§ **DESCRIPTION OF THE TASK**: Write the data out again exactly, dropping any images it holds.

---- DATA FOR THIS EXERCISE

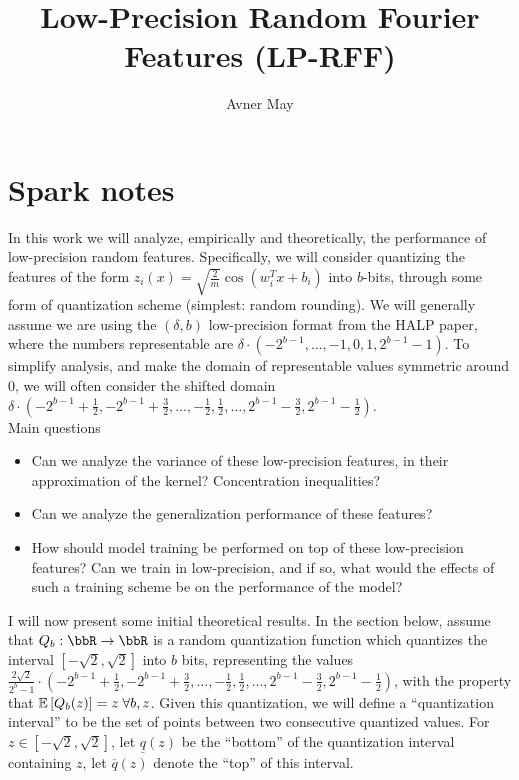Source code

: \documentclass[12pt]{article}
\newcommand{\sq}{\sqrt{2}}
\newcommand{\ulq}{\underline{q}}
\newcommand{\olq}{\overline{q}}
\begin{document}
\title{Low-Precision Random Fourier Features (LP-RFF)}
\author{Avner May}
\onehalfspacing
\maketitle

\section{Spark notes}
In this work we will analyze, empirically and theoretically, the performance of low-precision random features.  Specifically, we will consider quantizing the features of the form $z_i(x) = \sqrt{\frac{2}{m}} \cos(w_i^Tx+b_i)$ into $b$-bits, through some form of quantization scheme (simplest: random rounding).  We will generally assume we are using the $(\delta,b)$ low-precision format from the HALP paper, where the numbers representable are $\delta\cdot (-2^{b-1},\ldots,-1,0,1,2^{b-1}-1)$.  To simplify analysis, and make the domain of representable values symmetric around 0, we will often consider the shifted domain $\delta \cdot (-2^{b-1} + \frac{1}{2}, -2^{b-1} + \frac{3}{2},\ldots, -\frac{1}{2},\frac{1}{2},\ldots, 2^{b-1}-\frac{3}{2}, 2^{b-1}-\frac{1}{2})$.  \\

\noindent Main questions
\begin{itemize}
	\item Can we analyze the variance of these low-precision features, in their approximation of the kernel?  Concentration inequalities?
	\item Can we analyze the generalization performance of these features?
	\item How should model training be performed on top of these low-precision features? Can we train in low-precision, and if so, what would the effects of such a training scheme be on the performance of the model?
\end{itemize}

I will now present some initial theoretical results.  In the section below, assume that $Q_b:\RR\rightarrow\RR$ is a random quantization function which quantizes the interval $[-\sq,\sq]$ into $b$ bits, representing the values $\frac{2\sq}{2^b-1} \cdot (-2^{b-1} + \frac{1}{2}, -2^{b-1} + \frac{3}{2},\ldots, -\frac{1}{2},\frac{1}{2},\ldots, 2^{b-1}-\frac{3}{2}, 2^{b-1}-\frac{1}{2})$, with the property that $\expect{}{Q_b(z)} = z \; \forall b,z$.  Given this quantization, we will define a ``quantization interval'' to be the set of points between two consecutive quantized values.
For $z\in [-\sq,\sq]$, let $\ulq(z)$ be the ``bottom'' of the quantization interval containing $z$, let $\olq(z)$ denote the ``top'' of this interval.
\end{document}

--------

§ **RESPONSE BELOW**:
Source code

: \documentclass[12pt]{article}
\newcommand{\sq}{\sqrt{2}}
\newcommand{\ulq}{\underline{q}}
\newcommand{\olq}{\overline{q}}
\begin{document}
\title{Low-Precision Random Fourier Features (LP-RFF)}
\author{Avner May}
\onehalfspacing
\maketitle

\section{Spark notes}
In this work we will analyze, empirically and theoretically, the performance of low-precision random features.  Specifically, we will consider quantizing the features of the form $z_i(x) = \sqrt{\frac{2}{m}} \cos(w_i^Tx+b_i)$ into $b$-bits, through some form of quantization scheme (simplest: random rounding).  We will generally assume we are using the $(\delta,b)$ low-precision format from the HALP paper, where the numbers representable are $\delta\cdot (-2^{b-1},\ldots,-1,0,1,2^{b-1}-1)$.  To simplify analysis, and make the domain of representable values symmetric around 0, we will often consider the shifted domain $\delta \cdot (-2^{b-1} + \frac{1}{2}, -2^{b-1} + \frac{3}{2},\ldots, -\frac{1}{2},\frac{1}{2},\ldots, 2^{b-1}-\frac{3}{2}, 2^{b-1}-\frac{1}{2})$.  \\

\noindent Main questions
\begin{itemize}
	\item Can we analyze the variance of these low-precision features, in their approximation of the kernel?  Concentration inequalities?
	\item Can we analyze the generalization performance of these features?
	\item How should model training be performed on top of these low-precision features? Can we train in low-precision, and if so, what would the effects of such a training scheme be on the performance of the model?
\end{itemize}

I will now present some initial theoretical results.  In the section below, assume that $Q_b:\RR\rightarrow\RR$ is a random quantization function which quantizes the interval $[-\sq,\sq]$ into $b$ bits, representing the values $\frac{2\sq}{2^b-1} \cdot (-2^{b-1} + \frac{1}{2}, -2^{b-1} + \frac{3}{2},\ldots, -\frac{1}{2},\frac{1}{2},\ldots, 2^{b-1}-\frac{3}{2}, 2^{b-1}-\frac{1}{2})$, with the property that $\expect{}{Q_b(z)} = z \; \forall b,z$.  Given this quantization, we will define a ``quantization interval'' to be the set of points between two consecutive quantized values.
For $z\in [-\sq,\sq]$, let $\ulq(z)$ be the ``bottom'' of the quantization interval containing $z$, let $\olq(z)$ denote the ``top'' of this interval.
\end{document}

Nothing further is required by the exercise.